Task to complete:
Once you find the line with "2. What does WAD stand for?" in the data below, transcribe exactly each line from there to the line with "MIT © [Maheshss1](https://github.com/Maheshss1)", inclusive, and nothing else. Drop the pictures.

Data supplied Start Marker

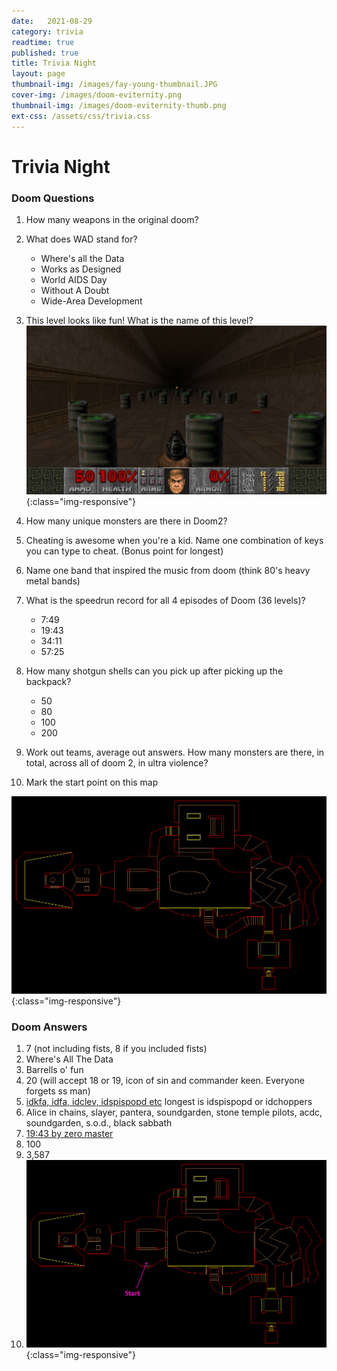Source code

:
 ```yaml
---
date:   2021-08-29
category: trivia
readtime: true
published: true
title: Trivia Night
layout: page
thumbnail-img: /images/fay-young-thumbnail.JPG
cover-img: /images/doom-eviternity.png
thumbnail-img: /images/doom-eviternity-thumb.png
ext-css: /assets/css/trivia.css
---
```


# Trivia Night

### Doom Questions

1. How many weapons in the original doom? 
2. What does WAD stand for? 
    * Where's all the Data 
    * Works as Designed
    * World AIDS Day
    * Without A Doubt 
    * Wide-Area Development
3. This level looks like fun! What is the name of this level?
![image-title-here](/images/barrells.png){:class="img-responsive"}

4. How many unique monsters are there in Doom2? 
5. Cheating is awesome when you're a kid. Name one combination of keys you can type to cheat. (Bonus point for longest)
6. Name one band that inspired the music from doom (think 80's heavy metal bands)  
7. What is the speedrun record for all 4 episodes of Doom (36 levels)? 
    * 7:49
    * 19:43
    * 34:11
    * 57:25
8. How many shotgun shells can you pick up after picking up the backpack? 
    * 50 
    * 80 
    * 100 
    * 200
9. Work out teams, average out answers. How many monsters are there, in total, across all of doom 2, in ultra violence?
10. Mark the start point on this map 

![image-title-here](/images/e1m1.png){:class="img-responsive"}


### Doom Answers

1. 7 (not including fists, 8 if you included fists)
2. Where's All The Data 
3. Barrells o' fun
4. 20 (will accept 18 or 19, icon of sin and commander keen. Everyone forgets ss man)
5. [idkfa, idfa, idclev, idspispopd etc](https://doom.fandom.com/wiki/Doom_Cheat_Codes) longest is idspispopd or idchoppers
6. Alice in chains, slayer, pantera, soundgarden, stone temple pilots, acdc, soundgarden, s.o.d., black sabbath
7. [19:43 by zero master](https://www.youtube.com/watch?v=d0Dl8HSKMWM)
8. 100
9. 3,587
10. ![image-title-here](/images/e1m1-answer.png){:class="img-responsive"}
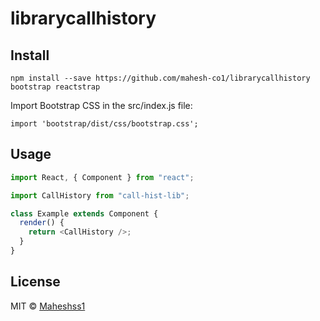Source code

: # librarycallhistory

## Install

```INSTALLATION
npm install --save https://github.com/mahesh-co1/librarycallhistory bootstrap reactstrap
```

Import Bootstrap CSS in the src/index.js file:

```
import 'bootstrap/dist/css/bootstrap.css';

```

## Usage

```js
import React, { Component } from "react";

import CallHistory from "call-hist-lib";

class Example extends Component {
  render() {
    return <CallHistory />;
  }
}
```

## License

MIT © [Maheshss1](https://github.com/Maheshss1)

Data supplied End Marker
Data supplied Start Marker

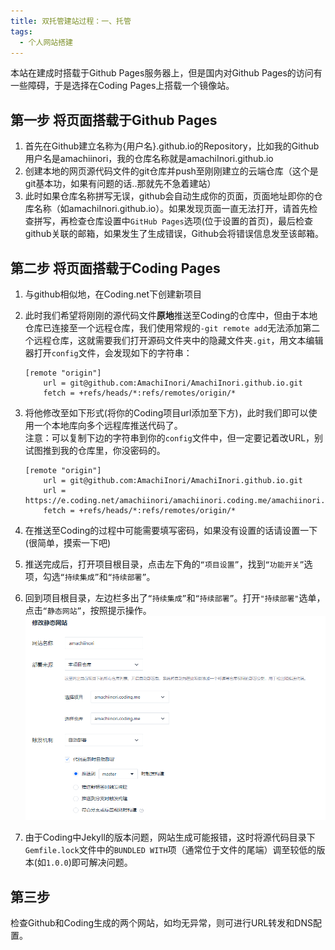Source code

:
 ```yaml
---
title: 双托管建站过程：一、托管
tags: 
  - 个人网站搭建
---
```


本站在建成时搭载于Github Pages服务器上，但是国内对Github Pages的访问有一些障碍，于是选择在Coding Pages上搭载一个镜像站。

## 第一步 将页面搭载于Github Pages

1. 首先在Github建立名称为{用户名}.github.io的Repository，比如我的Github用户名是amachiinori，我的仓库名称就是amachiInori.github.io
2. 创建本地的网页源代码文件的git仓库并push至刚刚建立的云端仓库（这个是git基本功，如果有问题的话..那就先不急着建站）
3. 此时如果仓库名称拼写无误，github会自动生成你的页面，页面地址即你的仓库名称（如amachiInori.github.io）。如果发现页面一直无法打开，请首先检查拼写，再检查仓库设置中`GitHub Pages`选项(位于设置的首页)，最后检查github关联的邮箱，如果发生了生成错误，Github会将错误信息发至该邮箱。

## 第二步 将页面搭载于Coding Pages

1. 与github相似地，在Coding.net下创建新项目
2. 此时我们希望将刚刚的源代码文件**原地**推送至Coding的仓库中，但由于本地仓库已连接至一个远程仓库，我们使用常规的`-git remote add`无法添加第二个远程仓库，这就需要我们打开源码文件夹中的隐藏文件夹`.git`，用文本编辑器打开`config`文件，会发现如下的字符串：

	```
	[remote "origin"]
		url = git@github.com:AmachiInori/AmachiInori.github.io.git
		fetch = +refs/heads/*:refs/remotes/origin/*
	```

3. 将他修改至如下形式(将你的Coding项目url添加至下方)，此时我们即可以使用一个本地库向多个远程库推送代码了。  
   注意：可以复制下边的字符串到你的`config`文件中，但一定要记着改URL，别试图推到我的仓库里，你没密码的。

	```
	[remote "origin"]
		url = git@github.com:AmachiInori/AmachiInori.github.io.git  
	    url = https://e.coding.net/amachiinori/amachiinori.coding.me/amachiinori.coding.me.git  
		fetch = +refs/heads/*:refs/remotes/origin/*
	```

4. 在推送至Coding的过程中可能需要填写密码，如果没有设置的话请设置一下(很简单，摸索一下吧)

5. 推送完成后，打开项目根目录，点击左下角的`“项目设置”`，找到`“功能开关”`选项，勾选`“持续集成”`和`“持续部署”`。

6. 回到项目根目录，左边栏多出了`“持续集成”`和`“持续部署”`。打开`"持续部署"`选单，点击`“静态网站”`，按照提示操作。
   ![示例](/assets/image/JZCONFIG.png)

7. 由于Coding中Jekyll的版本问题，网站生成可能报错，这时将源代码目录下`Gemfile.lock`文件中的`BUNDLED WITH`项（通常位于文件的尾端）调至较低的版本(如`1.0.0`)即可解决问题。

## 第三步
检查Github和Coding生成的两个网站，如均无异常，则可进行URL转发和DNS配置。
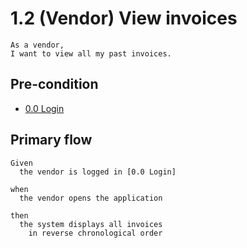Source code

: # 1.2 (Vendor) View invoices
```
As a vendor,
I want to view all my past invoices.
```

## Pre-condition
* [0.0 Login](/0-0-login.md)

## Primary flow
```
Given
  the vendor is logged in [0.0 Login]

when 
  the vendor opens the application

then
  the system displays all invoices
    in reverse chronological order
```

Data supplied End Marker

Result of this exercise:
2. What does WAD stand for? 
    * Where's all the Data 
    * Works as Designed
    * World AIDS Day
    * Without A Doubt 
    * Wide-Area Development
3. This level looks like fun! What is the name of this level?
![image-title-here](/images/barrells.png){:class="img-responsive"}

4. How many unique monsters are there in Doom2? 
5. Cheating is awesome when you're a kid. Name one combination of keys you can type to cheat. (Bonus point for longest)
6. Name one band that inspired the music from doom (think 80's heavy metal bands)  
7. What is the speedrun record for all 4 episodes of Doom (36 levels)? 
    * 7:49
    * 19:43
    * 34:11
    * 57:25
8. How many shotgun shells can you pick up after picking up the backpack? 
    * 50 
    * 80 
    * 100 
    * 200
9. Work out teams, average out answers. How many monsters are there, in total, across all of doom 2, in ultra violence?
10. Mark the start point on this map 

![image-title-here](/images/e1m1.png){:class="img-responsive"}


### Doom Answers

1. 7 (not including fists, 8 if you included fists)
2. Where's All The Data 
3. Barrells o' fun
4. 20 (will accept 18 or 19, icon of sin and commander keen. Everyone forgets ss man)
5. [idkfa, idfa, idclev, idspispopd etc](https://doom.fandom.com/wiki/Doom_Cheat_Codes) longest is idspispopd or idchoppers
6. Alice in chains, slayer, pantera, soundgarden, stone temple pilots, acdc, soundgarden, s.o.d., black sabbath
7. [19:43 by zero master](https://www.youtube.com/watch?v=d0Dl8HSKMWM)
8. 100
9. 3,587
10. ![image-title-here](/images/e1m1-answer.png){:class="img-responsive"}
Source code

: # librarycallhistory

## Install

```INSTALLATION
npm install --save https://github.com/mahesh-co1/librarycallhistory bootstrap reactstrap
```

Import Bootstrap CSS in the src/index.js file:

```
import 'bootstrap/dist/css/bootstrap.css';

```

## Usage

```js
import React, { Component } from "react";

import CallHistory from "call-hist-lib";

class Example extends Component {
  render() {
    return <CallHistory />;
  }
}
```

## License

MIT © [Maheshss1](https://github.com/Maheshss1)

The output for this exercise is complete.